- _Problem_
Return each entry word for word, without its pictures.

◇ ◇ ◇ ◇ ◇ ◇ ◇

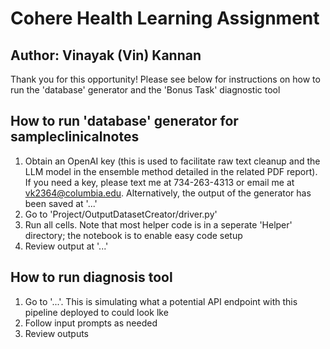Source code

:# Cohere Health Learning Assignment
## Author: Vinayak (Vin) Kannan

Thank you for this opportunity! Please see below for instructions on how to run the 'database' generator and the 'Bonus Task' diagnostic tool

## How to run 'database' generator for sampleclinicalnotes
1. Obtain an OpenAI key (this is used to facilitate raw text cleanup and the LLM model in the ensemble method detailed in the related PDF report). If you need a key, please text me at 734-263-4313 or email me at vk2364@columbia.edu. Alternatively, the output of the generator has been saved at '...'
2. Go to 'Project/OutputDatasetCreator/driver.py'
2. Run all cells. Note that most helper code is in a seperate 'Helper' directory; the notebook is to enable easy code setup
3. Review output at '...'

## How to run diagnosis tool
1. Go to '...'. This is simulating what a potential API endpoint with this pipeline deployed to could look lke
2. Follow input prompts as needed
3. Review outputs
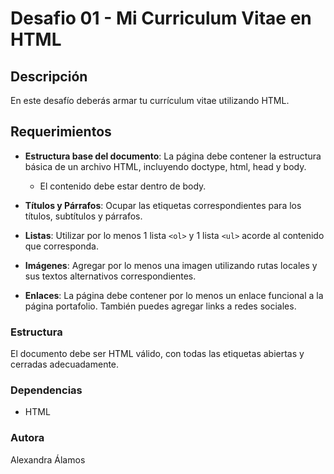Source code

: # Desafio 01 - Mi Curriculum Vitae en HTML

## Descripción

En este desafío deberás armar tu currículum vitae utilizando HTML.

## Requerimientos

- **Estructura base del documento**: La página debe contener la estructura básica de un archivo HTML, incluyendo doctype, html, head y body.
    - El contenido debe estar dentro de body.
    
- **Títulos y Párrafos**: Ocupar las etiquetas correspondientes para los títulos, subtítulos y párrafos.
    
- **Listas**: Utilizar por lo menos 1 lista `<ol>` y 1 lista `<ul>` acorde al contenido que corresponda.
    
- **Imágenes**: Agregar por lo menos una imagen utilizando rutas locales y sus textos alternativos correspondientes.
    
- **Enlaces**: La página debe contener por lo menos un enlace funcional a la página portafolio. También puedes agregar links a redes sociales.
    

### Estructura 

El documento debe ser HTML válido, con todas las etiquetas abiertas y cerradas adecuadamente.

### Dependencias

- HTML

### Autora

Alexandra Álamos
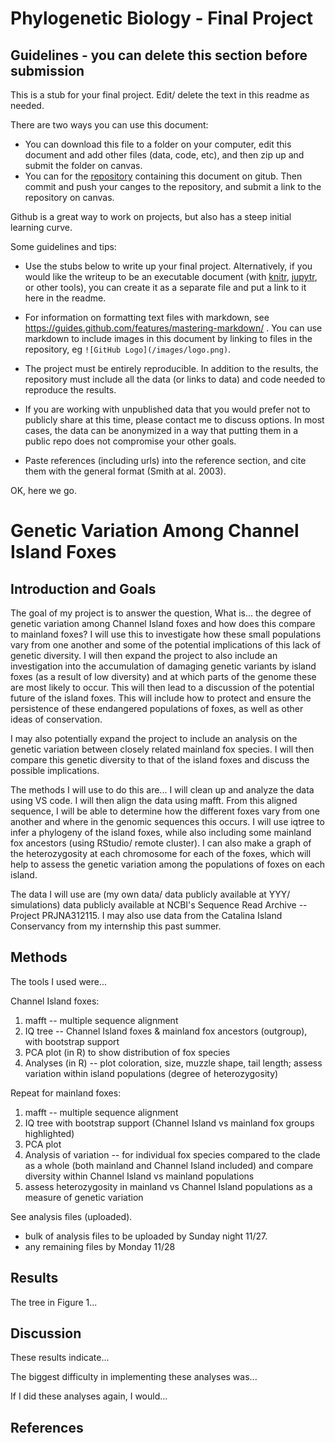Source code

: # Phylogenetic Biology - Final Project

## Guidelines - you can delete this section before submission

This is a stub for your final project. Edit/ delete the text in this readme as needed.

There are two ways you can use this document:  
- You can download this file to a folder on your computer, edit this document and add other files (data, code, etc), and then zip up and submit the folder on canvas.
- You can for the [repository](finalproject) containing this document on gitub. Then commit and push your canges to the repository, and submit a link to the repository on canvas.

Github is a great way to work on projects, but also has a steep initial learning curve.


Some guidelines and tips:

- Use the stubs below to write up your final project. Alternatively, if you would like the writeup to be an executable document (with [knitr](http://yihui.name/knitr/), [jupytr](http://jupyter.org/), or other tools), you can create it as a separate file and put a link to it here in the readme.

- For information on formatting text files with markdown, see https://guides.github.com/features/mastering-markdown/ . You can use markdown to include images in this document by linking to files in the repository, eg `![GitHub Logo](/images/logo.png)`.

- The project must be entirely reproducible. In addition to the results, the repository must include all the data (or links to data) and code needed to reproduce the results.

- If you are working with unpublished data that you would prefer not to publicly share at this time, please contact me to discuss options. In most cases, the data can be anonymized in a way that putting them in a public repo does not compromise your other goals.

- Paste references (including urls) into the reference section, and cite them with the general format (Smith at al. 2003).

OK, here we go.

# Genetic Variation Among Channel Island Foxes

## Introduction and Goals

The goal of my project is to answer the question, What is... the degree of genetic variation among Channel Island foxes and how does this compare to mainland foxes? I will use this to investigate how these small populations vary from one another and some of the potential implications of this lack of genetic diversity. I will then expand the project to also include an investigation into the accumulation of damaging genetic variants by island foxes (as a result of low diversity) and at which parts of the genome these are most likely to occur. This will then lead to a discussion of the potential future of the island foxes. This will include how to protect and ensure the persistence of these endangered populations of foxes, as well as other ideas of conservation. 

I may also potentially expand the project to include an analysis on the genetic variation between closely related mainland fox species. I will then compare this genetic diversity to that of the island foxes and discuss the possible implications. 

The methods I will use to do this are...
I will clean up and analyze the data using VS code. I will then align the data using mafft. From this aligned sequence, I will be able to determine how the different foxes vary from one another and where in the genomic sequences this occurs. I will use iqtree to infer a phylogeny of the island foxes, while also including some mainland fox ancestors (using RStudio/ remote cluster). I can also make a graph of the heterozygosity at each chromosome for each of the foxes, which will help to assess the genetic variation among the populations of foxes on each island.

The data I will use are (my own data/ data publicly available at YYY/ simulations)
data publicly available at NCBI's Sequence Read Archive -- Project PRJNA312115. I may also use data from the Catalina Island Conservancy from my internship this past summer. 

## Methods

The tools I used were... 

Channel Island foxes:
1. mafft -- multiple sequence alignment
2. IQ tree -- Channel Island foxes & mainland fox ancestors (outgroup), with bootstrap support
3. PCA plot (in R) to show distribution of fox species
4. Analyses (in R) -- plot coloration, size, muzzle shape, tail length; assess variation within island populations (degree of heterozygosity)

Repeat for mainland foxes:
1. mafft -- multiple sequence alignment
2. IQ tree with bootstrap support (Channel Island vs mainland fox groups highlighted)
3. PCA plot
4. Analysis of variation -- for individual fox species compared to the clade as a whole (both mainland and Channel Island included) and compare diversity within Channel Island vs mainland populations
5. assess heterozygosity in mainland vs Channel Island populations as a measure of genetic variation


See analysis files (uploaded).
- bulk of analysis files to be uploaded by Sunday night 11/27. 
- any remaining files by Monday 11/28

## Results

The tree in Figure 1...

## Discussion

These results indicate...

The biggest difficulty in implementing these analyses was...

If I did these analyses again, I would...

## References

◇ ◇ ◇ ◇ ◇ ◇ ◇

- _Response area_
Source code

:# Cohere Health Learning Assignment
## Author: Vinayak (Vin) Kannan

Thank you for this opportunity! Please see below for instructions on how to run the 'database' generator and the 'Bonus Task' diagnostic tool

## How to run 'database' generator for sampleclinicalnotes
1. Obtain an OpenAI key (this is used to facilitate raw text cleanup and the LLM model in the ensemble method detailed in the related PDF report). If you need a key, please text me at 734-263-4313 or email me at vk2364@columbia.edu. Alternatively, the output of the generator has been saved at '...'
2. Go to 'Project/OutputDatasetCreator/driver.py'
2. Run all cells. Note that most helper code is in a seperate 'Helper' directory; the notebook is to enable easy code setup
3. Review output at '...'

## How to run diagnosis tool
1. Go to '...'. This is simulating what a potential API endpoint with this pipeline deployed to could look lke
2. Follow input prompts as needed
3. Review outputs
Source code

: # Desafio 01 - Mi Curriculum Vitae en HTML

## Descripción

En este desafío deberás armar tu currículum vitae utilizando HTML.

## Requerimientos

- **Estructura base del documento**: La página debe contener la estructura básica de un archivo HTML, incluyendo doctype, html, head y body.
    - El contenido debe estar dentro de body.
    
- **Títulos y Párrafos**: Ocupar las etiquetas correspondientes para los títulos, subtítulos y párrafos.
    
- **Listas**: Utilizar por lo menos 1 lista `<ol>` y 1 lista `<ul>` acorde al contenido que corresponda.
    
- **Imágenes**: Agregar por lo menos una imagen utilizando rutas locales y sus textos alternativos correspondientes.
    
- **Enlaces**: La página debe contener por lo menos un enlace funcional a la página portafolio. También puedes agregar links a redes sociales.
    

### Estructura 

El documento debe ser HTML válido, con todas las etiquetas abiertas y cerradas adecuadamente.

### Dependencias

- HTML

### Autora

Alexandra Álamos
Source code

: # Phylogenetic Biology - Final Project

## Guidelines - you can delete this section before submission

This is a stub for your final project. Edit/ delete the text in this readme as needed.

There are two ways you can use this document:  
- You can download this file to a folder on your computer, edit this document and add other files (data, code, etc), and then zip up and submit the folder on canvas.
- You can for the [repository](finalproject) containing this document on gitub. Then commit and push your canges to the repository, and submit a link to the repository on canvas.

Github is a great way to work on projects, but also has a steep initial learning curve.


Some guidelines and tips:

- Use the stubs below to write up your final project. Alternatively, if you would like the writeup to be an executable document (with [knitr](http://yihui.name/knitr/), [jupytr](http://jupyter.org/), or other tools), you can create it as a separate file and put a link to it here in the readme.

- For information on formatting text files with markdown, see https://guides.github.com/features/mastering-markdown/ . You can use markdown to include images in this document by linking to files in the repository, eg `![GitHub Logo](/images/logo.png)`.

- The project must be entirely reproducible. In addition to the results, the repository must include all the data (or links to data) and code needed to reproduce the results.

- If you are working with unpublished data that you would prefer not to publicly share at this time, please contact me to discuss options. In most cases, the data can be anonymized in a way that putting them in a public repo does not compromise your other goals.

- Paste references (including urls) into the reference section, and cite them with the general format (Smith at al. 2003).

OK, here we go.

# Genetic Variation Among Channel Island Foxes

## Introduction and Goals

The goal of my project is to answer the question, What is... the degree of genetic variation among Channel Island foxes and how does this compare to mainland foxes? I will use this to investigate how these small populations vary from one another and some of the potential implications of this lack of genetic diversity. I will then expand the project to also include an investigation into the accumulation of damaging genetic variants by island foxes (as a result of low diversity) and at which parts of the genome these are most likely to occur. This will then lead to a discussion of the potential future of the island foxes. This will include how to protect and ensure the persistence of these endangered populations of foxes, as well as other ideas of conservation. 

I may also potentially expand the project to include an analysis on the genetic variation between closely related mainland fox species. I will then compare this genetic diversity to that of the island foxes and discuss the possible implications. 

The methods I will use to do this are...
I will clean up and analyze the data using VS code. I will then align the data using mafft. From this aligned sequence, I will be able to determine how the different foxes vary from one another and where in the genomic sequences this occurs. I will use iqtree to infer a phylogeny of the island foxes, while also including some mainland fox ancestors (using RStudio/ remote cluster). I can also make a graph of the heterozygosity at each chromosome for each of the foxes, which will help to assess the genetic variation among the populations of foxes on each island.

The data I will use are (my own data/ data publicly available at YYY/ simulations)
data publicly available at NCBI's Sequence Read Archive -- Project PRJNA312115. I may also use data from the Catalina Island Conservancy from my internship this past summer. 

## Methods

The tools I used were... 

Channel Island foxes:
1. mafft -- multiple sequence alignment
2. IQ tree -- Channel Island foxes & mainland fox ancestors (outgroup), with bootstrap support
3. PCA plot (in R) to show distribution of fox species
4. Analyses (in R) -- plot coloration, size, muzzle shape, tail length; assess variation within island populations (degree of heterozygosity)

Repeat for mainland foxes:
1. mafft -- multiple sequence alignment
2. IQ tree with bootstrap support (Channel Island vs mainland fox groups highlighted)
3. PCA plot
4. Analysis of variation -- for individual fox species compared to the clade as a whole (both mainland and Channel Island included) and compare diversity within Channel Island vs mainland populations
5. assess heterozygosity in mainland vs Channel Island populations as a measure of genetic variation


See analysis files (uploaded).
- bulk of analysis files to be uploaded by Sunday night 11/27. 
- any remaining files by Monday 11/28

## Results

The tree in Figure 1...

## Discussion

These results indicate...

The biggest difficulty in implementing these analyses was...

If I did these analyses again, I would...

## References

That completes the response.